■ RECORDS PROVIDED
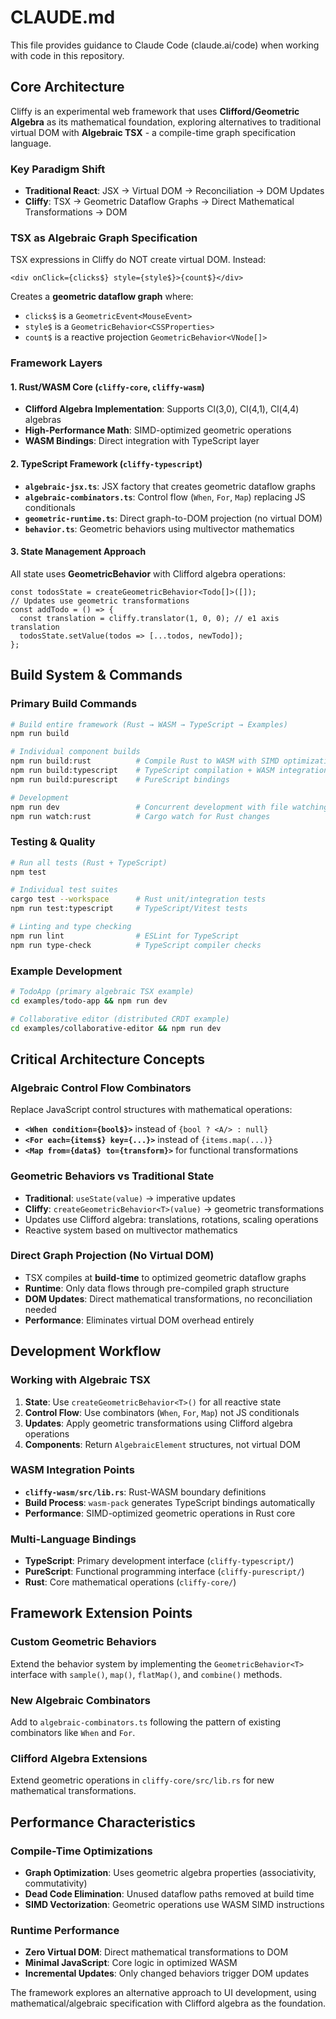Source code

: # CLAUDE.md

This file provides guidance to Claude Code (claude.ai/code) when working with code in this repository.

## Core Architecture

Cliffy is an experimental web framework that uses **Clifford/Geometric Algebra** as its mathematical foundation, exploring alternatives to traditional virtual DOM with **Algebraic TSX** - a compile-time graph specification language.

### Key Paradigm Shift
- **Traditional React**: JSX → Virtual DOM → Reconciliation → DOM Updates
- **Cliffy**: TSX → Geometric Dataflow Graphs → Direct Mathematical Transformations → DOM

### TSX as Algebraic Graph Specification
TSX expressions in Cliffy do NOT create virtual DOM. Instead:
```tsx
<div onClick={clicks$} style={style$}>{count$}</div>
```
Creates a **geometric dataflow graph** where:
- `clicks$` is a `GeometricEvent<MouseEvent>`
- `style$` is a `GeometricBehavior<CSSProperties>`
- `count$` is a reactive projection `GeometricBehavior<VNode[]>`

### Framework Layers

#### 1. Rust/WASM Core (`cliffy-core`, `cliffy-wasm`)
- **Clifford Algebra Implementation**: Supports Cl(3,0), Cl(4,1), Cl(4,4) algebras
- **High-Performance Math**: SIMD-optimized geometric operations
- **WASM Bindings**: Direct integration with TypeScript layer

#### 2. TypeScript Framework (`cliffy-typescript`)
- **`algebraic-jsx.ts`**: JSX factory that creates geometric dataflow graphs
- **`algebraic-combinators.ts`**: Control flow (`When`, `For`, `Map`) replacing JS conditionals
- **`geometric-runtime.ts`**: Direct graph-to-DOM projection (no virtual DOM)
- **`behavior.ts`**: Geometric behaviors using multivector mathematics

#### 3. State Management Approach
All state uses **GeometricBehavior<T>** with Clifford algebra operations:
```tsx
const todosState = createGeometricBehavior<Todo[]>([]);
// Updates use geometric transformations
const addTodo = () => {
  const translation = cliffy.translator(1, 0, 0); // e1 axis translation
  todosState.setValue(todos => [...todos, newTodo]);
};
```

## Build System & Commands

### Primary Build Commands
```bash
# Build entire framework (Rust → WASM → TypeScript → Examples)
npm run build

# Individual component builds
npm run build:rust          # Compile Rust to WASM with SIMD optimization
npm run build:typescript    # TypeScript compilation + WASM integration
npm run build:purescript    # PureScript bindings

# Development
npm run dev                 # Concurrent development with file watching
npm run watch:rust          # Cargo watch for Rust changes
```

### Testing & Quality
```bash
# Run all tests (Rust + TypeScript)
npm test

# Individual test suites
cargo test --workspace      # Rust unit/integration tests
npm run test:typescript     # TypeScript/Vitest tests

# Linting and type checking
npm run lint                # ESLint for TypeScript
npm run type-check          # TypeScript compiler checks
```

### Example Development
```bash
# TodoApp (primary algebraic TSX example)
cd examples/todo-app && npm run dev

# Collaborative editor (distributed CRDT example)
cd examples/collaborative-editor && npm run dev
```

## Critical Architecture Concepts

### Algebraic Control Flow Combinators
Replace JavaScript control structures with mathematical operations:
- **`<When condition={bool$}>`** instead of `{bool ? <A/> : null}`
- **`<For each={items$} key={...}>`** instead of `{items.map(...)}`
- **`<Map from={data$} to={transform}>`** for functional transformations

### Geometric Behaviors vs Traditional State
- **Traditional**: `useState(value)` → imperative updates
- **Cliffy**: `createGeometricBehavior<T>(value)` → geometric transformations
- Updates use Clifford algebra: translations, rotations, scaling operations
- Reactive system based on multivector mathematics

### Direct Graph Projection (No Virtual DOM)
- TSX compiles at **build-time** to optimized geometric dataflow graphs
- **Runtime**: Only data flows through pre-compiled graph structure
- **DOM Updates**: Direct mathematical transformations, no reconciliation needed
- **Performance**: Eliminates virtual DOM overhead entirely

## Development Workflow

### Working with Algebraic TSX
1. **State**: Use `createGeometricBehavior<T>()` for all reactive state
2. **Control Flow**: Use combinators (`When`, `For`, `Map`) not JS conditionals
3. **Updates**: Apply geometric transformations using Clifford algebra operations
4. **Components**: Return `AlgebraicElement` structures, not virtual DOM

### WASM Integration Points
- **`cliffy-wasm/src/lib.rs`**: Rust-WASM boundary definitions
- **Build Process**: `wasm-pack` generates TypeScript bindings automatically
- **Performance**: SIMD-optimized geometric operations in Rust core

### Multi-Language Bindings
- **TypeScript**: Primary development interface (`cliffy-typescript/`)
- **PureScript**: Functional programming interface (`cliffy-purescript/`)
- **Rust**: Core mathematical operations (`cliffy-core/`)

## Framework Extension Points

### Custom Geometric Behaviors
Extend the behavior system by implementing the `GeometricBehavior<T>` interface with `sample()`, `map()`, `flatMap()`, and `combine()` methods.

### New Algebraic Combinators
Add to `algebraic-combinators.ts` following the pattern of existing combinators like `When` and `For`.

### Clifford Algebra Extensions
Extend geometric operations in `cliffy-core/src/lib.rs` for new mathematical transformations.

## Performance Characteristics

### Compile-Time Optimizations
- **Graph Optimization**: Uses geometric algebra properties (associativity, commutativity)
- **Dead Code Elimination**: Unused dataflow paths removed at build time
- **SIMD Vectorization**: Geometric operations use WASM SIMD instructions

### Runtime Performance
- **Zero Virtual DOM**: Direct mathematical transformations to DOM
- **Minimal JavaScript**: Core logic in optimized WASM
- **Incremental Updates**: Only changed behaviors trigger DOM updates

The framework explores an alternative approach to UI development, using mathematical/algebraic specification with Clifford algebra as the foundation.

■ ACTION ITEM
Restate the records above in full, word for word. Keep pictures out.

■ ANSWER TO THE EXERCISE
Source code

: # CLAUDE.md

This file provides guidance to Claude Code (claude.ai/code) when working with code in this repository.

## Core Architecture

Cliffy is an experimental web framework that uses **Clifford/Geometric Algebra** as its mathematical foundation, exploring alternatives to traditional virtual DOM with **Algebraic TSX** - a compile-time graph specification language.

### Key Paradigm Shift
- **Traditional React**: JSX → Virtual DOM → Reconciliation → DOM Updates
- **Cliffy**: TSX → Geometric Dataflow Graphs → Direct Mathematical Transformations → DOM

### TSX as Algebraic Graph Specification
TSX expressions in Cliffy do NOT create virtual DOM. Instead:
```tsx
<div onClick={clicks$} style={style$}>{count$}</div>
```
Creates a **geometric dataflow graph** where:
- `clicks$` is a `GeometricEvent<MouseEvent>`
- `style$` is a `GeometricBehavior<CSSProperties>`
- `count$` is a reactive projection `GeometricBehavior<VNode[]>`

### Framework Layers

#### 1. Rust/WASM Core (`cliffy-core`, `cliffy-wasm`)
- **Clifford Algebra Implementation**: Supports Cl(3,0), Cl(4,1), Cl(4,4) algebras
- **High-Performance Math**: SIMD-optimized geometric operations
- **WASM Bindings**: Direct integration with TypeScript layer

#### 2. TypeScript Framework (`cliffy-typescript`)
- **`algebraic-jsx.ts`**: JSX factory that creates geometric dataflow graphs
- **`algebraic-combinators.ts`**: Control flow (`When`, `For`, `Map`) replacing JS conditionals
- **`geometric-runtime.ts`**: Direct graph-to-DOM projection (no virtual DOM)
- **`behavior.ts`**: Geometric behaviors using multivector mathematics

#### 3. State Management Approach
All state uses **GeometricBehavior<T>** with Clifford algebra operations:
```tsx
const todosState = createGeometricBehavior<Todo[]>([]);
// Updates use geometric transformations
const addTodo = () => {
  const translation = cliffy.translator(1, 0, 0); // e1 axis translation
  todosState.setValue(todos => [...todos, newTodo]);
};
```

## Build System & Commands

### Primary Build Commands
```bash
# Build entire framework (Rust → WASM → TypeScript → Examples)
npm run build

# Individual component builds
npm run build:rust          # Compile Rust to WASM with SIMD optimization
npm run build:typescript    # TypeScript compilation + WASM integration
npm run build:purescript    # PureScript bindings

# Development
npm run dev                 # Concurrent development with file watching
npm run watch:rust          # Cargo watch for Rust changes
```

### Testing & Quality
```bash
# Run all tests (Rust + TypeScript)
npm test

# Individual test suites
cargo test --workspace      # Rust unit/integration tests
npm run test:typescript     # TypeScript/Vitest tests

# Linting and type checking
npm run lint                # ESLint for TypeScript
npm run type-check          # TypeScript compiler checks
```

### Example Development
```bash
# TodoApp (primary algebraic TSX example)
cd examples/todo-app && npm run dev

# Collaborative editor (distributed CRDT example)
cd examples/collaborative-editor && npm run dev
```

## Critical Architecture Concepts

### Algebraic Control Flow Combinators
Replace JavaScript control structures with mathematical operations:
- **`<When condition={bool$}>`** instead of `{bool ? <A/> : null}`
- **`<For each={items$} key={...}>`** instead of `{items.map(...)}`
- **`<Map from={data$} to={transform}>`** for functional transformations

### Geometric Behaviors vs Traditional State
- **Traditional**: `useState(value)` → imperative updates
- **Cliffy**: `createGeometricBehavior<T>(value)` → geometric transformations
- Updates use Clifford algebra: translations, rotations, scaling operations
- Reactive system based on multivector mathematics

### Direct Graph Projection (No Virtual DOM)
- TSX compiles at **build-time** to optimized geometric dataflow graphs
- **Runtime**: Only data flows through pre-compiled graph structure
- **DOM Updates**: Direct mathematical transformations, no reconciliation needed
- **Performance**: Eliminates virtual DOM overhead entirely

## Development Workflow

### Working with Algebraic TSX
1. **State**: Use `createGeometricBehavior<T>()` for all reactive state
2. **Control Flow**: Use combinators (`When`, `For`, `Map`) not JS conditionals
3. **Updates**: Apply geometric transformations using Clifford algebra operations
4. **Components**: Return `AlgebraicElement` structures, not virtual DOM

### WASM Integration Points
- **`cliffy-wasm/src/lib.rs`**: Rust-WASM boundary definitions
- **Build Process**: `wasm-pack` generates TypeScript bindings automatically
- **Performance**: SIMD-optimized geometric operations in Rust core

### Multi-Language Bindings
- **TypeScript**: Primary development interface (`cliffy-typescript/`)
- **PureScript**: Functional programming interface (`cliffy-purescript/`)
- **Rust**: Core mathematical operations (`cliffy-core/`)

## Framework Extension Points

### Custom Geometric Behaviors
Extend the behavior system by implementing the `GeometricBehavior<T>` interface with `sample()`, `map()`, `flatMap()`, and `combine()` methods.

### New Algebraic Combinators
Add to `algebraic-combinators.ts` following the pattern of existing combinators like `When` and `For`.

### Clifford Algebra Extensions
Extend geometric operations in `cliffy-core/src/lib.rs` for new mathematical transformations.

## Performance Characteristics

### Compile-Time Optimizations
- **Graph Optimization**: Uses geometric algebra properties (associativity, commutativity)
- **Dead Code Elimination**: Unused dataflow paths removed at build time
- **SIMD Vectorization**: Geometric operations use WASM SIMD instructions

### Runtime Performance
- **Zero Virtual DOM**: Direct mathematical transformations to DOM
- **Minimal JavaScript**: Core logic in optimized WASM
- **Incremental Updates**: Only changed behaviors trigger DOM updates

The framework explores an alternative approach to UI development, using mathematical/algebraic specification with Clifford algebra as the foundation.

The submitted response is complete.